◆ **What the task requires**
Read through the data, and wherever a line holds the word "database", write that line out.

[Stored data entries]

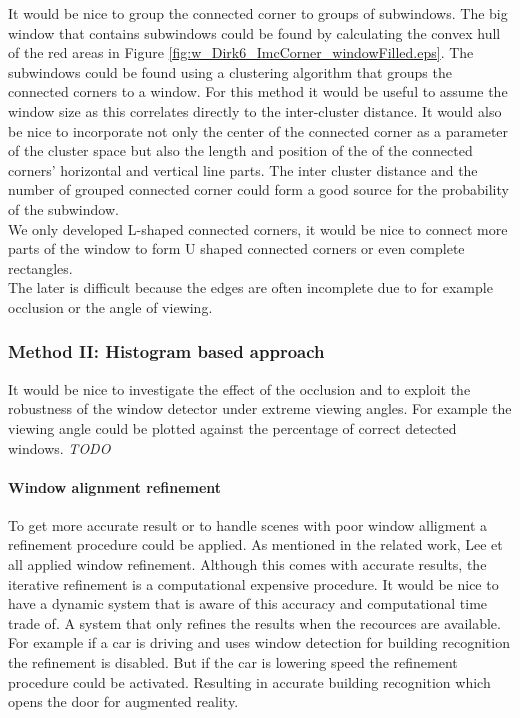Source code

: It would be nice to group the connected corner to groups of subwindows.
The big window that contains subwindows could be found by calculating the convex hull of the red areas in 
Figure \ref{fig:w_Dirk6_ImcCorner_windowFilled.eps}.
The subwindows could be found using a clustering algorithm that groups the connected corners to
a window. For this method it would be useful to assume the window size as this
correlates directly to the inter-cluster distance.
It would also be nice to incorporate not only the center of the connected corner
as a parameter of the cluster space but also the length and position of the of
the connected corners' horizontal and vertical line parts.  The inter cluster
distance and the number of grouped connected corner could form a good source for
the probability of the subwindow.\\

We only developed L-shaped connected corners, it would be nice to connect more
parts of the window to form U shaped connected corners or even complete rectangles.\\
The later is difficult because the edges are often incomplete due to for example occlusion 
or the angle of viewing.


\subsubsection{Method II: Histogram based approach} 
It would be nice to investigate the effect of the occlusion and to exploit the
robustness of the window detector under extreme viewing angles.
For example the viewing angle could be plotted against the percentage of
correct detected windows.
\emph{TODO}


\paragraph{Window alignment refinement}
To get more accurate result or to handle scenes with poor window alligment a refinement procedure could be applied.
As mentioned in the related work, Lee et all \cite{Lee_extraction} applied window refinement.
Although this comes with accurate results, the iterative refinement is a
computational expensive procedure. 
It would be nice to have a dynamic system that is aware of this 
accuracy and computational time trade of. A system that only refines the results when the recources are available.
For example if a car is driving and uses window detection for building recognition the refinement is disabled.
But if the car is lowering speed the refinement procedure could be activated.
Resulting in accurate building recognition which opens the door for augmented reality.

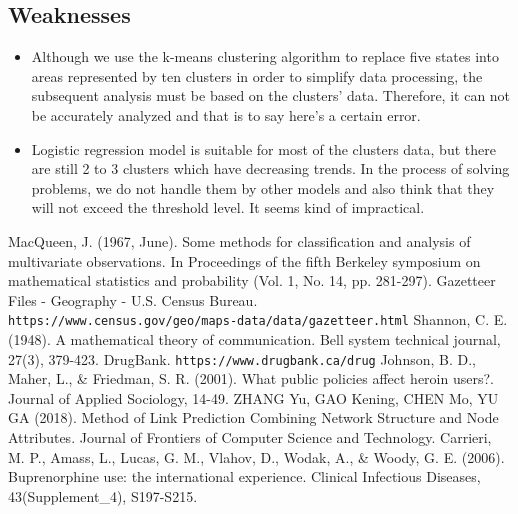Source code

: \documentclass[12pt]{article}
\begin{document}
\subsection{Weaknesses}
\begin{itemize}
	\item Although we use the k-means clustering algorithm to replace five states into areas represented by ten clusters in order to simplify data processing, the subsequent analysis must be based on the clusters’ data. Therefore, it can not be accurately analyzed and that is to say here’s a certain error.
	\item Logistic regression model is suitable for most of the clusters data, but there are still 2 to 3 clusters which have decreasing trends. In the process of solving problems, we do not handle them by other models and also think that they will not exceed the threshold level. It seems kind of impractical.
 \end{itemize}

\begin{thebibliography}{99}

MacQueen, J. (1967, June). Some methods for classification and analysis of multivariate observations. In Proceedings of the fifth Berkeley symposium on mathematical statistics and probability (Vol. 1, No. 14, pp. 281-297).
Gazetteer Files - Geography - U.S. Census Bureau. \texttt{\\https://www.census.gov/geo/maps-data/data/gazetteer.html}
Shannon, C. E. (1948). A mathematical theory of communication. Bell system technical journal, 27(3), 379-423.
DrugBank. \texttt{https://www.drugbank.ca/drug}
Johnson, B. D., Maher, L., \& Friedman, S. R. (2001). What public policies affect heroin users?. Journal of Applied Sociology, 14-49.
ZHANG Yu, GAO Kening, CHEN Mo, YU GA (2018). Method of Link Prediction Combining Network Structure and Node Attributes. Journal of Frontiers of Computer Science and Technology.
Carrieri, M. P., Amass, L., Lucas, G. M., Vlahov, D., Wodak, A., \& Woody, G. E. (2006). Buprenorphine use: the international experience. Clinical Infectious Diseases, 43(Supplement\_4), S197-S215.

\end{thebibliography}
\end{document}
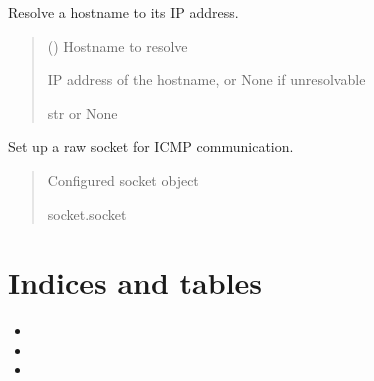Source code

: \documentclass[letterpaper,10pt,english]{sphinxmanual}
\begin{document}

\begin{fulllineitems}
\label{\detokenize{utils:utils.resolve_hostname}}
\pysigstartsignatures
\pysiglinewithargsret
{}
{}
{}
\pysigstopsignatures
\sphinxAtStartPar
Resolve a hostname to its IP address.
\begin{quote}\begin{description}
\sphinxAtStartPar
{} () \textendash{} Hostname to resolve

\sphinxAtStartPar
IP address of the hostname, or None if unresolvable

\sphinxAtStartPar
str or None

\end{description}\end{quote}

\end{fulllineitems}


\begin{fulllineitems}
\label{\detokenize{utils:utils.setup_socket}}
\pysigstartsignatures
\pysiglinewithargsret
{}
{}
{}
\pysigstopsignatures
\sphinxAtStartPar
Set up a raw socket for ICMP communication.
\begin{quote}\begin{description}
\sphinxAtStartPar
Configured socket object

\sphinxAtStartPar
socket.socket

\end{description}\end{quote}

\end{fulllineitems}



\chapter{Indices and tables}
\label{\detokenize{index:indices-and-tables}}\begin{itemize}
\item {} 
\sphinxAtStartPar
{}

\item {} 
\sphinxAtStartPar
{}

\item {} 
\sphinxAtStartPar
{}

\end{itemize}
\end{document}
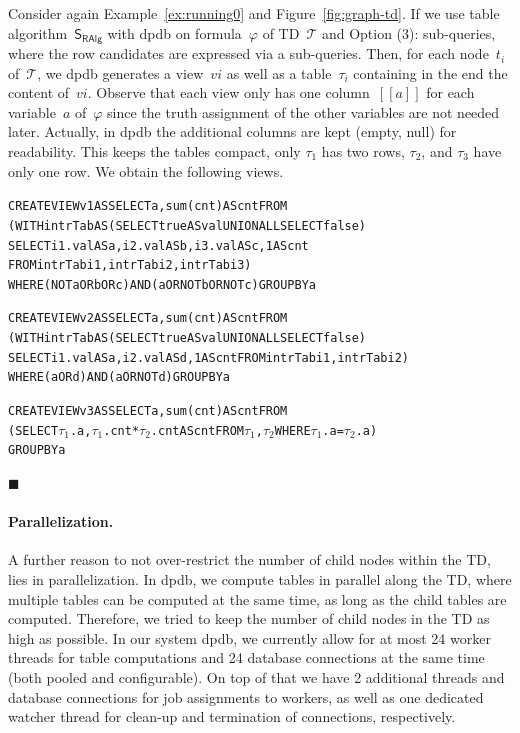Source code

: \documentclass{llncs}
\newcommand{\cid}[1]{\ensuremath{[\![#1]\!]}}
\newcommand{\dpdb}{{\small\textsf{dpdb}}\xspace}
\newcommand{\tab}[1]{\ensuremath{\tau_{#1}}}
\renewenvironment{example}{\begin{EXa}}{\hfill\ensuremath{\blacksquare}\end{EXa}}
\begin{document}
\begin{example}\label{ex:dbviews}
Consider again Example~\ref{ex:running0} and Figure~\ref{fig:graph-td}.
If we use table algorithm~$\mathsf{S_{RAlg}}$ with \dpdb on formula~$\varphi$ of TD~$\mathcal{T}$ and Option (3): sub-queries, where the row candidates are expressed via a sub-queries. Then, for each node~$t_i$ of~$\mathcal{T}$, we \dpdb generates a view~$vi$ 
as well as a table~$\tab{i}$ containing in the end the content of~$vi$.
Observe that each view only has one column~$\cid{a}$ for each variable~$a$ of~$\varphi$ since the
truth assignment of the other variables are not needed later.
Actually, in \dpdb the additional columns are kept (empty, null) for readability.
This keeps the tables compact, only $\tab{1}$ has two rows, $\tab{2}$, and $\tab{3}$ have only one row.
We obtain the following views.
%
\begin{alltt}\small
CREATE VIEW v1 AS SELECT a, sum(cnt) AS cnt FROM 
 (WITH intrTab AS (SELECT true AS val UNION ALL SELECT false)
   SELECT i1.val AS a, i2.val AS b, i3.val AS c, 1 AS cnt 
          FROM intrTab i1, intrTab i2, intrTab i3)  
WHERE (NOT a OR b OR c) AND (a OR NOT b OR NOT c) GROUP BY a

CREATE VIEW v2 AS SELECT a, sum(cnt) AS cnt FROM 
 (WITH intrTab AS (SELECT true AS val UNION ALL SELECT false) 
   SELECT i1.val AS a, i2.val AS d, 1 AS cnt FROM intrTab i1, intrTab i2) 
WHERE (a OR d) AND (a OR NOT d) GROUP BY a

CREATE VIEW v3 AS SELECT a, sum(cnt) AS cnt FROM 
 (SELECT \ensuremath{\tab{1}}.a, \ensuremath{\tab{1}}.cnt * \ensuremath{\tab{2}}.cnt AS cnt FROM \ensuremath{\tab{1}}, \ensuremath{\tab{2}} WHERE \ensuremath{\tab{1}}.a = \ensuremath{\tab{2}}.a)
GROUP BY a\end{alltt}%
\vspace{-2em}
\end{example}%


\paragraph*{Parallelization.} A further reason to not over-restrict the number of child nodes within the TD, lies in parallelization.
In \dpdb, we compute tables in parallel along the TD,
where multiple tables can be computed at the same time,
as long as the child tables are computed.
Therefore, we tried to keep the number of child nodes in the TD as high as possible.
In our system \dpdb, we currently allow 
for at most 24 worker threads for table computations and 24 database connections at the same time (both pooled and configurable).
On top of that we have 2 additional threads and database connections for job assignments to workers, as well as one dedicated watcher thread for clean-up and termination of connections, respectively.
\end{document}

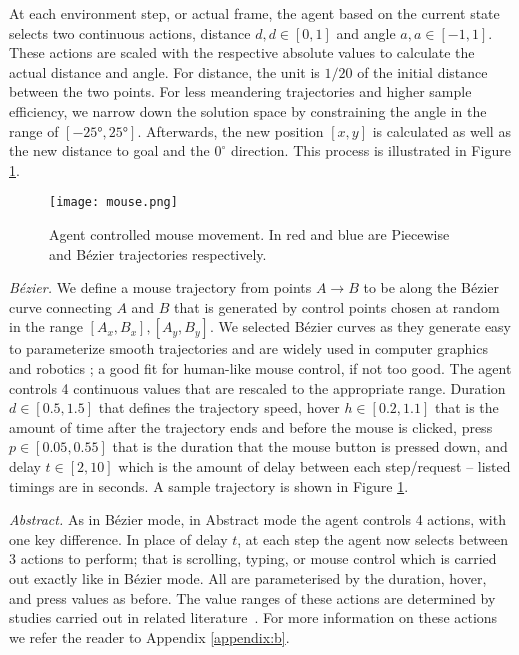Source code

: At each environment step, or actual frame, the agent based on the current state selects two continuous actions, distance $d, d \in [0,1]$ and angle $a, a \in [-1,1]$.
These actions are scaled with the respective absolute values to calculate the actual distance and angle.
For distance, the unit is $1/20$ of the initial distance between the two points.
For less meandering trajectories and higher sample efficiency, we narrow down the solution space by constraining the angle in the range of $[\ang{-25}, \ang{25}]$.
Afterwards, the new position $[x,y]$ is calculated as well as the new distance to goal and the $0^{\circ}$ direction.
This process is illustrated in Figure \ref{mouse}.

\begin{figure}
\centerline{\texttt{[image: mouse.png]}}
\caption{Agent controlled mouse movement. In red and blue are Piecewise and Bézier trajectories respectively.}
\label{mouse}
\end{figure}

\emph{Bézier.} We define a mouse trajectory from points $A \rightarrow B$ to be along the Bézier curve connecting $A$ and $B$ that is generated by control points chosen at random in the range $[A_x,B_x], [A_y,B_y]$.
We selected Bézier curves as they generate easy to parameterize smooth trajectories and are widely used in computer graphics and robotics \cite{tharwat2019intelligent, wang2020using}; a good fit for human-like mouse control, if not too good.
The agent controls 4 continuous values that are rescaled to the appropriate range.
Duration $d \in [0.5,1.5]$ that defines the trajectory speed, hover $h \in [0.2,1.1]$ that is the amount of time after the trajectory ends and before the mouse is clicked, press $p \in [0.05,0.55]$ that is the duration that the mouse button is pressed down, and delay $t \in [2,10]$ which is the amount of delay between each step/request -- listed timings are in seconds.
A sample trajectory is shown in Figure \ref{mouse}.

\emph{Abstract.} As in Bézier mode, in Abstract mode the agent controls 4 actions, with one key difference.
In place of delay $t$, at each step the agent now selects between 3 actions to perform; that is scrolling, typing, or mouse control which is carried out exactly like in Bézier mode.
All are parameterised by the duration, hover, and press values as before.
The value ranges of these actions are determined by studies carried out in related literature~\cite{dhakal2018observations, katerina2018mouse}.
For more information on these actions we refer the reader to Appendix \ref{appendix:b}.

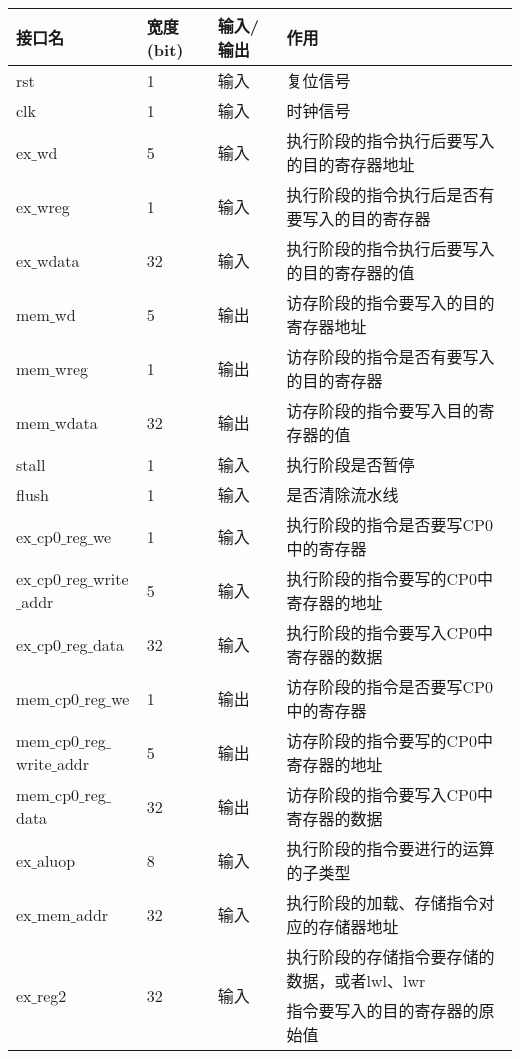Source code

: \quad
	\begin{longtable}{|l|l|l|l|}
		\hline
		接口名 & 宽度(bit) & 输入/输出 & 作用 \\
		\hline
		rst & 1 & 输入 & 复位信号 \\
		\hline
		clk & 1 & 输入 & 时钟信号 \\
		\hline
		ex$\_$wd & 5 & 输入 & 执行阶段的指令执行后要写入的目的寄存器地址 \\
		\hline
		ex$\_$wreg & 1 & 输入 & 执行阶段的指令执行后是否有要写入的目的寄存器 \\
		\hline
		ex$\_$wdata & 32 & 输入 & 执行阶段的指令执行后要写入的目的寄存器的值 \\
		\hline
		mem$\_$wd & 5 & 输出 & 访存阶段的指令要写入的目的寄存器地址 \\
		\hline
		mem$\_$wreg & 1 & 输出 & 访存阶段的指令是否有要写入的目的寄存器 \\
		\hline
		mem$\_$wdata & 32 & 输出 & 访存阶段的指令要写入目的寄存器的值 \\
		\hline
		stall & 1 & 输入 & 执行阶段是否暂停 \\
		\hline
		flush & 1 & 输入 & 是否清除流水线 \\
		\hline
		ex$\_$cp0$\_$reg$\_$we & 1 & 输入 & 执行阶段的指令是否要写CP0中的寄存器 \\
		\hline
		ex$\_$cp0$\_$reg$\_$write$\_$addr & 5 & 输入 & 执行阶段的指令要写的CP0中寄存器的地址 \\
		\hline
		ex$\_$cp0$\_$reg$\_$data & 32 & 输入 & 执行阶段的指令要写入CP0中寄存器的数据 \\
		\hline
		mem$\_$cp0$\_$reg$\_$we & 1 & 输出 & 访存阶段的指令是否要写CP0中的寄存器 \\
		\hline
		mem$\_$cp0$\_$reg$\_$write$\_$addr & 5 & 输出 & 访存阶段的指令要写的CP0中寄存器的地址 \\
		\hline
		mem$\_$cp0$\_$reg$\_$data & 32 & 输出 & 访存阶段的指令要写入CP0中寄存器的数据 \\
		\hline
		ex$\_$aluop & 8 & 输入 & 执行阶段的指令要进行的运算的子类型 \\
		\hline
		ex$\_$mem$\_$addr & 32 & 输入 & 执行阶段的加载、存储指令对应的存储器地址 \\
		\hline
		\multirow{2}{*}{ex$\_$reg2} & \multirow{2}{*}{32} & \multirow{2}{*}{输入} & 执行阶段的存储指令要存储的数据，或者lwl、lwr \\
		& & & 指令要写入的目的寄存器的原始值 \\

\end{longtable}
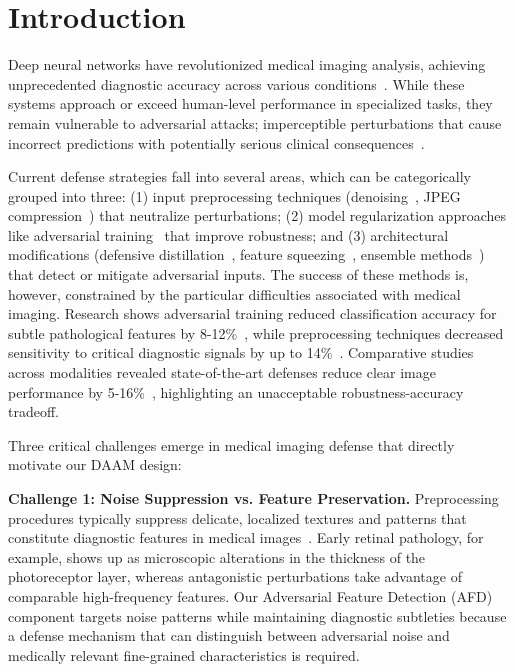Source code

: \documentclass[preprint,12pt]{elsarticle}
\begin{document}


\section{Introduction}
\label{sec:introduction}

Deep neural networks have revolutionized medical imaging analysis, achieving unprecedented diagnostic accuracy across various conditions~\cite{Mamo24}. While these systems approach or exceed human-level performance in specialized tasks, they remain vulnerable to adversarial attacks; imperceptible perturbations that cause incorrect predictions with potentially serious clinical consequences~\cite{Bortsova21, Kaviani22}.

Current defense strategies fall into several areas, which can be categorically grouped into three: (1) input preprocessing techniques (denoising~\cite{Chiang20}, JPEG compression~\cite{Cheng21}) that neutralize perturbations; (2) model regularization approaches like adversarial training~\cite{Muoka23} that improve robustness; and (3) architectural modifications (defensive distillation~\cite{Qi24}, feature squeezing~\cite{vasan2024}, ensemble methods~\cite{Alzubaidi24}) that detect or mitigate adversarial inputs. The success of these methods is, however, constrained by the particular difficulties associated with medical imaging. Research shows adversarial training reduced classification accuracy for subtle pathological features by 8-12\%~\cite{Sriramanan21}, while preprocessing techniques decreased sensitivity to critical diagnostic signals by up to 14\%~\cite{Suganyadevi22}. Comparative studies across modalities revealed state-of-the-art defenses reduce clear image performance by 5-16\%~\cite{Rodriguez22}, highlighting an unacceptable robustness-accuracy tradeoff.

Three critical challenges emerge in medical imaging defense that directly motivate our DAAM design: 

\textbf{Challenge 1: Noise Suppression vs. Feature Preservation.} Preprocessing procedures typically suppress delicate, localized textures and patterns that constitute diagnostic features in medical images~\cite{Chiang20}. Early retinal pathology, for example, shows up as microscopic alterations in the thickness of the photoreceptor layer, whereas antagonistic perturbations take advantage of comparable high-frequency features. Our Adversarial Feature Detection (AFD) component targets noise patterns while maintaining diagnostic subtleties because a defense mechanism that can distinguish between adversarial noise and medically relevant fine-grained characteristics is required.
\end{document}
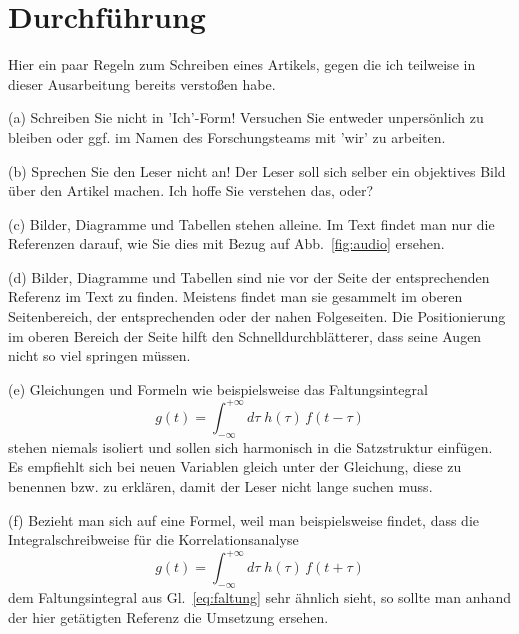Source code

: \section{Durchführung}

Hier ein paar Regeln zum Schreiben eines Artikels, 
gegen die ich teilweise in dieser Ausarbeitung bereits
verstoßen habe.
\begin{list}{-}{}
\item[(a)] Schreiben Sie nicht in 'Ich'-Form! Versuchen Sie entweder 
unpersönlich zu bleiben oder ggf. im Namen des Forschungsteams mit 'wir' zu arbeiten.

\item[(b)] Sprechen Sie den Leser nicht an! Der Leser soll sich selber ein
objektives Bild über den Artikel machen. Ich hoffe Sie verstehen das, oder?

\item[(c)] Bilder, Diagramme und Tabellen stehen alleine. Im Text findet man
nur die Referenzen darauf, wie Sie dies mit Bezug auf
Abb.~\ref{fig:audio} ersehen.

\item[(d)] Bilder, Diagramme und Tabellen sind nie vor der Seite der entsprechenden 
Referenz im Text zu finden. Meistens findet man sie gesammelt im oberen
Seitenbereich, der entsprechenden oder der nahen Folgeseiten. Die Positionierung
im oberen Bereich der Seite hilft den Schnelldurchblätterer, dass seine 
Augen nicht so viel springen müssen.

\item[(e)] Gleichungen und Formeln wie beispielsweise das Faltungsintegral
\begin{equation}
g(t) = \int_{-\infty}^{+\infty}\!\!d\tau \; h(\tau) \, f(t-\tau)
\label{eq:faltung}
\end{equation}
stehen niemals isoliert und sollen sich harmonisch in die Satzstruktur einfügen.
Es empfiehlt sich bei neuen Variablen gleich unter der Gleichung, diese
zu benennen bzw. zu erklären, damit der Leser nicht lange suchen muss.

\item[(f)] Bezieht man sich auf eine Formel, weil man beispielsweise findet,
dass die Integralschreibweise für die Korrelationsanalyse 
\begin{equation}
g(t) = \int_{-\infty}^{+\infty}\!\!d\tau \; h(\tau) \, f(t + \tau)
\end{equation}
dem Faltungsintegral aus Gl.~\eqref{eq:faltung} sehr ähnlich sieht,
so sollte man anhand der hier getätigten Referenz die Umsetzung ersehen.


\end{list}
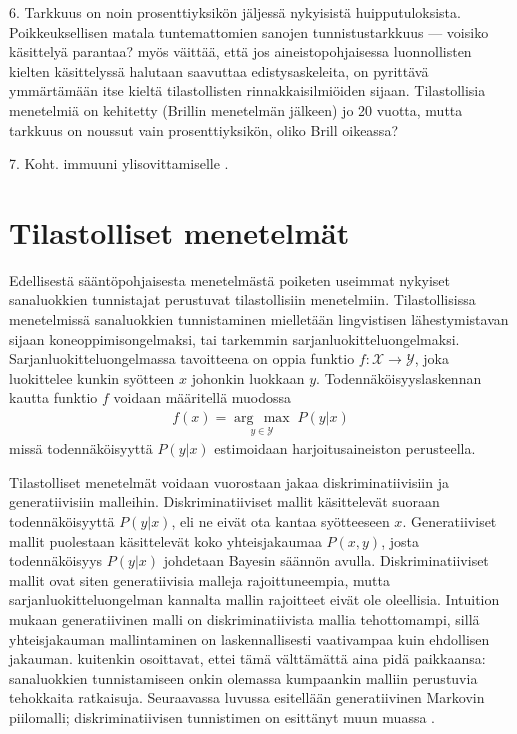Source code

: \documentclass[utf8,bachelor,manualbib]{gradu3}
\newcommand{\argmax}[1]{\underset{#1}{\operatorname{arg}\,\operatorname{max}}\;}
\begin{document}
6. Tarkkuus on noin prosenttiyksikön jäljessä nykyisistä huipputuloksista. Poikkeuksellisen matala tuntemattomien sanojen tunnistustarkkuus --- voisiko käsittelyä parantaa? \citet{brill1995} myös väittää, että jos aineistopohjaisessa luonnollisten kielten käsittelyssä halutaan saavuttaa edistysaskeleita, on pyrittävä ymmärtämään itse kieltä tilastollisten rinnakkaisilmiöiden sijaan. Tilastollisia menetelmiä on kehitetty (Brillin menetelmän jälkeen) jo 20 vuotta, mutta tarkkuus on noussut vain prosenttiyksikön, oliko Brill oikeassa? \citep{manning2011} 

7. Koht. immuuni ylisovittamiselle \citep{ramshaw1994}.

\chapter{Tilastolliset menetelmät}

Edellisestä sääntöpohjaisesta menetelmästä poiketen useimmat nykyiset sanaluokkien tunnistajat perustuvat tilastollisiin menetelmiin. Tilastollisissa menetelmissä sanaluokkien tunnistaminen mielletään lingvistisen lähestymistavan sijaan koneoppimisongelmaksi, tai tarkemmin sarjanluokitteluongelmaksi. Sarjanluokitteluongelmassa tavoitteena on oppia funktio $f: \mathcal{X} \to \mathcal{Y}$, joka luokittelee kunkin syötteen $x$ johonkin luokkaan $y$. Todennäköisyyslaskennan kautta funktio $f$ voidaan määritellä muodossa
\begin{align}
f(x) = \argmax{y \in \mathcal{Y}} P(y|x)
\end{align}
missä todennäköisyyttä $P(y|x)$ estimoidaan harjoitusaineiston perusteella.

Tilastolliset menetelmät voidaan vuorostaan jakaa diskriminatiivisiin ja generatiivisiin malleihin. Diskriminatiiviset mallit käsittelevät suoraan todennäköisyyttä $P(y|x)$, eli ne eivät ota kantaa syötteeseen $x$. Generatiiviset mallit puolestaan käsittelevät koko yhteisjakaumaa $P(x,y)$, josta todennäköisyys $P(y|x)$ johdetaan Bayesin säännön avulla. Diskriminatiiviset mallit ovat siten generatiivisia malleja rajoittuneempia, mutta sarjanluokitteluongelman kannalta mallin rajoitteet eivät ole oleellisia. Intuition mukaan generatiivinen malli on diskriminatiivista mallia tehottomampi, sillä yhteisjakauman mallintaminen on laskennallisesti vaativampaa kuin ehdollisen jakauman.  kuitenkin osoittavat, ettei tämä välttämättä aina pidä paikkaansa: sanaluokkien tunnistamiseen onkin olemassa kumpaankin malliin perustuvia tehokkaita ratkaisuja. Seuraavassa luvussa esitellään generatiivinen Markovin piilomalli; diskriminatiivisen tunnistimen on esittänyt muun muassa \citet{ratnaparkhi1996}.
\end{document}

◆ **Task answer**
for at most 24 worker threads for table computations and 24 database connections at the same time (both pooled and configurable).
On top of that we have 2 additional threads and database connections for job assignments to workers, as well as one dedicated watcher thread for clean-up and termination of connections, respectively.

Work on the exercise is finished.